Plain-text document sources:
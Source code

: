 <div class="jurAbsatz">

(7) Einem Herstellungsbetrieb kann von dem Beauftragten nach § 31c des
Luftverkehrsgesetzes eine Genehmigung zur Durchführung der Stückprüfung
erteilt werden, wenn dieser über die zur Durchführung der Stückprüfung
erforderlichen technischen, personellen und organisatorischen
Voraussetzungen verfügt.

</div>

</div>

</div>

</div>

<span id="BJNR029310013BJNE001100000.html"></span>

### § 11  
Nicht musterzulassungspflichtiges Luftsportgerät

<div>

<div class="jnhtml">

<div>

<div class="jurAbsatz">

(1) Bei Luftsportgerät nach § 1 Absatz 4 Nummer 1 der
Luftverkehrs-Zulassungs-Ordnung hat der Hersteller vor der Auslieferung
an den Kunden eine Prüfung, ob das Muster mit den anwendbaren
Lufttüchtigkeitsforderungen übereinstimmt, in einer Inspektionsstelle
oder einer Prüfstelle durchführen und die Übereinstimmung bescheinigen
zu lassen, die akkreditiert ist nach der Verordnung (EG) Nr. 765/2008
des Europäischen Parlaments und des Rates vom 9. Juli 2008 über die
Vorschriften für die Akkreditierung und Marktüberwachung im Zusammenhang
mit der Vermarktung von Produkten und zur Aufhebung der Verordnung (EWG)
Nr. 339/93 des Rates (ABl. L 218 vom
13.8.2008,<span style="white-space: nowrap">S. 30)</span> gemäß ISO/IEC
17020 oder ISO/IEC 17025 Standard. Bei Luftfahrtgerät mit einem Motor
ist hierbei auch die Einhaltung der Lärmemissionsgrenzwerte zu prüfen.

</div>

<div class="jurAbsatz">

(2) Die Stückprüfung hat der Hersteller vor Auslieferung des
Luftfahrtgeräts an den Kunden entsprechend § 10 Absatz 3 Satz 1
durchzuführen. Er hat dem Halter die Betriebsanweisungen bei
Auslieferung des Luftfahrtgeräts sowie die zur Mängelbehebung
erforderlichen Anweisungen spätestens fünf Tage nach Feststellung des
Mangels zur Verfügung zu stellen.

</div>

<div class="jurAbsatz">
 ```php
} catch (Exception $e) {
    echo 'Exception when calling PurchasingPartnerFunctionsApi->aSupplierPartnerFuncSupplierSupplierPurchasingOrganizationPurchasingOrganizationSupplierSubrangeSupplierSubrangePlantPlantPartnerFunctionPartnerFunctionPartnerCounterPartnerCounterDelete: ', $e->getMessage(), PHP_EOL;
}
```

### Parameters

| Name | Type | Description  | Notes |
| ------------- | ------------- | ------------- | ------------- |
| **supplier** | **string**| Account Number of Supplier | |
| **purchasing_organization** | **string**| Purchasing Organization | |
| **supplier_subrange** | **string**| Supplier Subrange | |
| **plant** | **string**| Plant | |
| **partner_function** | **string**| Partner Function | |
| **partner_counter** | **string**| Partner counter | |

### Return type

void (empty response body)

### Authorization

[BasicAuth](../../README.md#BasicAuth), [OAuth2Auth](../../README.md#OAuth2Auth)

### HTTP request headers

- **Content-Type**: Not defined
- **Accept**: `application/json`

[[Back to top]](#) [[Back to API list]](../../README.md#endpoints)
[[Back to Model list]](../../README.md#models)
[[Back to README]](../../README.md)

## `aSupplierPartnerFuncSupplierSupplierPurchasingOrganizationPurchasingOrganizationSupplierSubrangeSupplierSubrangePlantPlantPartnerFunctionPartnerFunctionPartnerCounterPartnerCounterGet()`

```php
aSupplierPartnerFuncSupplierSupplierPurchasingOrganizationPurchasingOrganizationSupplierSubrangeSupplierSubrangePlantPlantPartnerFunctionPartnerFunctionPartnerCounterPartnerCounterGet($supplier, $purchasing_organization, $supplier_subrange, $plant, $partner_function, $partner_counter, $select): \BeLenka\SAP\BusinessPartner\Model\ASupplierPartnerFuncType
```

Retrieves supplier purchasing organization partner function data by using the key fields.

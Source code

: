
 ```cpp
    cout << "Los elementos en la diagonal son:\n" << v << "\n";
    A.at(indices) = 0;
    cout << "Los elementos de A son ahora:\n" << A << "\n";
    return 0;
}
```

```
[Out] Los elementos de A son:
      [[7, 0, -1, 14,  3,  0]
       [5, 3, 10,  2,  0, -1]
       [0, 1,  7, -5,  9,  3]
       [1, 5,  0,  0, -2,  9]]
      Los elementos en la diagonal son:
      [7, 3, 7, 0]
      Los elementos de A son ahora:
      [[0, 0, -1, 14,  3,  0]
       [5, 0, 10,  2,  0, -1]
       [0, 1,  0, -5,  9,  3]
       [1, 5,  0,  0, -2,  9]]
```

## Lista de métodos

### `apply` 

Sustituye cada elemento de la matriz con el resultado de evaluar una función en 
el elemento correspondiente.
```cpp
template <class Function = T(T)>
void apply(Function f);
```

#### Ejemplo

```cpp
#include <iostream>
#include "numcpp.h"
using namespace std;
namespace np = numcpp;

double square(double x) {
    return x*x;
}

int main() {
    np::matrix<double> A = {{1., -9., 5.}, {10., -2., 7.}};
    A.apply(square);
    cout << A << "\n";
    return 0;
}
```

> **TASK DETAILS**: Above are entries; state the number of lines among them that contain "Exception", and nothing else.

> **YOUR RESPONSE**: 2